The most surprising thing about being on the Plinth was seeing a little of what goes on behind the scenes – which I was forbidden to photo (…and the World Service interview would have bombed if a producer hadn’t circumvented the One & Other PR system). The relentless coming and going of plinthers, with the staff committed to ensuring that there is always someone there, 24 hours a day no matter what, reminded me of working in a busy restaurant: the customers keep coming, every one different, every one deserving to be greeted as if they were the only one, and it never, ever, lets up.
To mount this must have been – must be – a logistical challenge that exceeds that of almost any artwork. What is impressive is that not only did the show start running well and on schedule, but it’s got better. Just as plinthers are learning from their predecessors (thank you One & Other for the easily-searched and continuous web archive), the website has improved. And like any good production, the process itself is well hidden; it just seems to run itself.

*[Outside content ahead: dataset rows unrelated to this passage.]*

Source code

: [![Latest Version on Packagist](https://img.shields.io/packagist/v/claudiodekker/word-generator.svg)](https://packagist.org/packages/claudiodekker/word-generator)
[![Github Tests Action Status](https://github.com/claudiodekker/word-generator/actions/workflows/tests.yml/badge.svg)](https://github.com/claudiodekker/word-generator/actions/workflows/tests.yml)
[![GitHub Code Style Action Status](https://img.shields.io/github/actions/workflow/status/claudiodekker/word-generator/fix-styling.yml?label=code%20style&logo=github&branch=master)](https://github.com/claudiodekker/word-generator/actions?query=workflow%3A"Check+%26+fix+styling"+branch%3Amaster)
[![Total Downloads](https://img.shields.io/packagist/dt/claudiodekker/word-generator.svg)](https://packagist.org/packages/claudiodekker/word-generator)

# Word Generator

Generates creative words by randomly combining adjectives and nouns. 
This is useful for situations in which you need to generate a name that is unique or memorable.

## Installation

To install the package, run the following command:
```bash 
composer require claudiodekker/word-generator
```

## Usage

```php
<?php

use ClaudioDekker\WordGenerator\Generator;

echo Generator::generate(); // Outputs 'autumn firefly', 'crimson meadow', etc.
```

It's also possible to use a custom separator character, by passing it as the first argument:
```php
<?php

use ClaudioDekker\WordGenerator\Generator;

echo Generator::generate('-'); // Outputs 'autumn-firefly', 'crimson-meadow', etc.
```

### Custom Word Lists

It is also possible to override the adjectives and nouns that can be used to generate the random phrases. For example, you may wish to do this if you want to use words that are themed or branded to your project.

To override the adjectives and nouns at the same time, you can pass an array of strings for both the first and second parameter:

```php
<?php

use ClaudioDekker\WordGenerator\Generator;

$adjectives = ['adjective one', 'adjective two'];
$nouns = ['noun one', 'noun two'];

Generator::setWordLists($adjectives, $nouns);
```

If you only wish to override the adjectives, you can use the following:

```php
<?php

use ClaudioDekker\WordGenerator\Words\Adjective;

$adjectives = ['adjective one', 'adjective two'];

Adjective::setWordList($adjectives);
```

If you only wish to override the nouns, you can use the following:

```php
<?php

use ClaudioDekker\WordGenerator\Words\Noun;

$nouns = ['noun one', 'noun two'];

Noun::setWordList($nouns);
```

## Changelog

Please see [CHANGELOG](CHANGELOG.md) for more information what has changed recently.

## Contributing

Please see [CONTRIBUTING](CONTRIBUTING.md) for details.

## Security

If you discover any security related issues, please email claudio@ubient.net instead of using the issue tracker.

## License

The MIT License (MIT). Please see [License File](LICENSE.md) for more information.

Which is perhaps what critics think it does. As I write, nearly 700 people have been through the commissioning and preparation process and onto the plinth. That’s 700 people that any journalist could talk to. If they can’t find anyone, the One & Other PR people will help. They divide media inquiries into “popular” stuff like TV news and magazines, and more “serious” art interests (I may have got the precise wording wrong, at nearly 1am I was tired and had other things on my mind, but you get the gist). And what do we read about?
With some good exceptions (such as Charlotte Higgins in the Guardian – who was largely dismissed in web comments that were childishly rude and patronising) we get little interesting analysis of the work, what lies behind it, its impact or its implications for art and society – all of them powerful and fascinating issues. What about the Wellcome Trust’s documentation? What about the psychology of plinthers’ aspirations and the effect on them of being up there, just for one hour? What about the mechanics of it (see above)? The sheer vision of this endless stream of performing humanity without direction or purpose? Right now, about a third into the live programme, what we get is Bryan Appleyard – a writer I admire – dismissing One & Other (in a feature that is not about the art) as “just one more insult to [Trafalgar] Square”.
Something extraordinary is taking place, now, in the centre of London, in what happen to be unusual times. Maybe it needs to end before people really start to see what it is.